Records for the task:

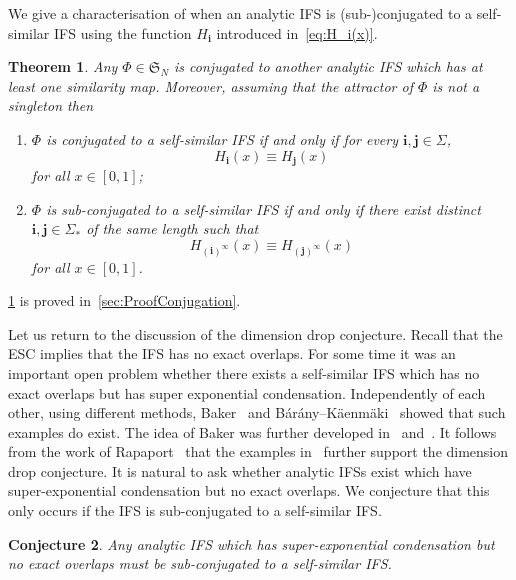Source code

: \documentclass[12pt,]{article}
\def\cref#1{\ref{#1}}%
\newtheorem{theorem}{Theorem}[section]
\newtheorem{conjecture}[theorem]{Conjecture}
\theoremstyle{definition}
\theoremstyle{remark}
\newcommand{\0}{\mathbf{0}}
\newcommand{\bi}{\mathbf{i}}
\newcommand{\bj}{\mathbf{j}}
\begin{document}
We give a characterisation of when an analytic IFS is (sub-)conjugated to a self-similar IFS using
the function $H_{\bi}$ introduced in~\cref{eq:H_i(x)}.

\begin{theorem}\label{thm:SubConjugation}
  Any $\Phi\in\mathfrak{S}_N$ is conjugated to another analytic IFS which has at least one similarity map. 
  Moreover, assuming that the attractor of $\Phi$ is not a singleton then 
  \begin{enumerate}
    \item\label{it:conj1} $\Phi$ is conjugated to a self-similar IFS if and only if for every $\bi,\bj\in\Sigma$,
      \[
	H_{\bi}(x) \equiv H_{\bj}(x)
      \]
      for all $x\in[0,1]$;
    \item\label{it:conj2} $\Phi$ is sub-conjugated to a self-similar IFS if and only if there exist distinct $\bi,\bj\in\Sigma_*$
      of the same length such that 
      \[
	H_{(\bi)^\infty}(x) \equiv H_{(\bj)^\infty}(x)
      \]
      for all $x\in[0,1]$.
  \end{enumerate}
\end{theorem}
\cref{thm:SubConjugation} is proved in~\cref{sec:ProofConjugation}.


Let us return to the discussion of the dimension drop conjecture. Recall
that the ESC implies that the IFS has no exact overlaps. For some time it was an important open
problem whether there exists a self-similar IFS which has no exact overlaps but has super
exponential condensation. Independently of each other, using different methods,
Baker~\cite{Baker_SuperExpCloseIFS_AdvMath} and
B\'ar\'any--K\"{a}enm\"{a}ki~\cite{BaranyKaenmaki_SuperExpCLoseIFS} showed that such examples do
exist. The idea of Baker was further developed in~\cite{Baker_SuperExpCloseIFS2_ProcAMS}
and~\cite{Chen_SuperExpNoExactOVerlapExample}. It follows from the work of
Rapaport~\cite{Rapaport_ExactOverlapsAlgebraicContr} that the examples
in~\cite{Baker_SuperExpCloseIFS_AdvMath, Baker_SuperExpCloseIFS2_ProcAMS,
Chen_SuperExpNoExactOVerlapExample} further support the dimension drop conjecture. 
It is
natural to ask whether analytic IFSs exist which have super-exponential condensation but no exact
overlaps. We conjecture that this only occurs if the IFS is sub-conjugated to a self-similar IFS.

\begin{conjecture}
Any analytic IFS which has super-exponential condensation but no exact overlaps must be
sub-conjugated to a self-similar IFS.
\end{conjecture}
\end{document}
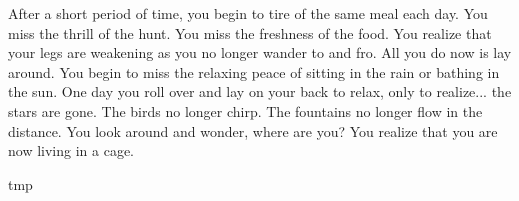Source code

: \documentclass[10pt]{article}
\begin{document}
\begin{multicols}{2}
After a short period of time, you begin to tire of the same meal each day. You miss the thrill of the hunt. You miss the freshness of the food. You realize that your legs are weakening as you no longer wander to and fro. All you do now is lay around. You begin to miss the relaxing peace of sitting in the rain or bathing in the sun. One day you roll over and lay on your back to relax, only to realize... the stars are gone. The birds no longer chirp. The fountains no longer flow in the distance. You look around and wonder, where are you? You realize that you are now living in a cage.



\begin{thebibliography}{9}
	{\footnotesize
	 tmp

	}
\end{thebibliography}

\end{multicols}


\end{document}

---

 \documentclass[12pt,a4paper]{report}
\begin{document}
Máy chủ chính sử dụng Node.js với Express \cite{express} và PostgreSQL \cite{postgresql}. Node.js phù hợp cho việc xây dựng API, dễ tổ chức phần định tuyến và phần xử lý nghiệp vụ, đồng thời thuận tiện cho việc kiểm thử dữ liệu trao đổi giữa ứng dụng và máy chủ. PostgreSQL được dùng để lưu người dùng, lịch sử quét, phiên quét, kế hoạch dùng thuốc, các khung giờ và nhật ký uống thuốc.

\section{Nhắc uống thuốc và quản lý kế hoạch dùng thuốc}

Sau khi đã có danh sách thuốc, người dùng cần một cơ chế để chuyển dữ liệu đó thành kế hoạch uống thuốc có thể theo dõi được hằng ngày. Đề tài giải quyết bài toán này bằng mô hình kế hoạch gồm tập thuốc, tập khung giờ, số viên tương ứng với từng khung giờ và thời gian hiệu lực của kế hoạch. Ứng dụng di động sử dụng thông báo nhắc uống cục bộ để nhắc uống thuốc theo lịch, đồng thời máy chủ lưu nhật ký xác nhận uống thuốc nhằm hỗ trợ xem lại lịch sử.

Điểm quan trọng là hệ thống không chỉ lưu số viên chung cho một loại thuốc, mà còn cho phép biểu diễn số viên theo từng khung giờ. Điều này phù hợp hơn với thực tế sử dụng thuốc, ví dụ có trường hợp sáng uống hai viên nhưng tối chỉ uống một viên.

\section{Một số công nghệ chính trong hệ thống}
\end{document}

...

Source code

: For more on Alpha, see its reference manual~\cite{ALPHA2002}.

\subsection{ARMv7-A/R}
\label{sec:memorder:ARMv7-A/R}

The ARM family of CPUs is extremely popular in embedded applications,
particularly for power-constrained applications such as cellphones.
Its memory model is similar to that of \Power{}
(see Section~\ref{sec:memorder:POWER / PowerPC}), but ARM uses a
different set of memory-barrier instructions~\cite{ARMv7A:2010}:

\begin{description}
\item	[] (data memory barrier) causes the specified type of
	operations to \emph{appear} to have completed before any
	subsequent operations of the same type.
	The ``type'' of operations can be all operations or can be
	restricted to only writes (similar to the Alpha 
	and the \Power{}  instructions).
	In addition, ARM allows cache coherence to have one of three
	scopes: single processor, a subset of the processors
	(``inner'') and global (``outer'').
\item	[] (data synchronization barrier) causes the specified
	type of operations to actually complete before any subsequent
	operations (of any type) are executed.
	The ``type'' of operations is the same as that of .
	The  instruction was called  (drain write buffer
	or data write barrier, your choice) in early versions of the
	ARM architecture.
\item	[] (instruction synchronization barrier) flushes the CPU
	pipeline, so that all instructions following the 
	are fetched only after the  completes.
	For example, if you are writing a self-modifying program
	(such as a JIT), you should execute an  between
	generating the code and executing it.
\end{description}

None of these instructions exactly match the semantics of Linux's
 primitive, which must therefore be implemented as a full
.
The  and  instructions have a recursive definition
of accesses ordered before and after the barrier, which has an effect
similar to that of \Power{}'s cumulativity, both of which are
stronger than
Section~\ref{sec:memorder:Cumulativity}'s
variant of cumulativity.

Problem to solve:
Read through the data and copy every line where "equiv" shows up.

Solution to the problem:
	H_{\bi}(x) \equiv H_{\bj}(x)
	H_{(\bi)^\infty}(x) \equiv H_{(\bj)^\infty}(x)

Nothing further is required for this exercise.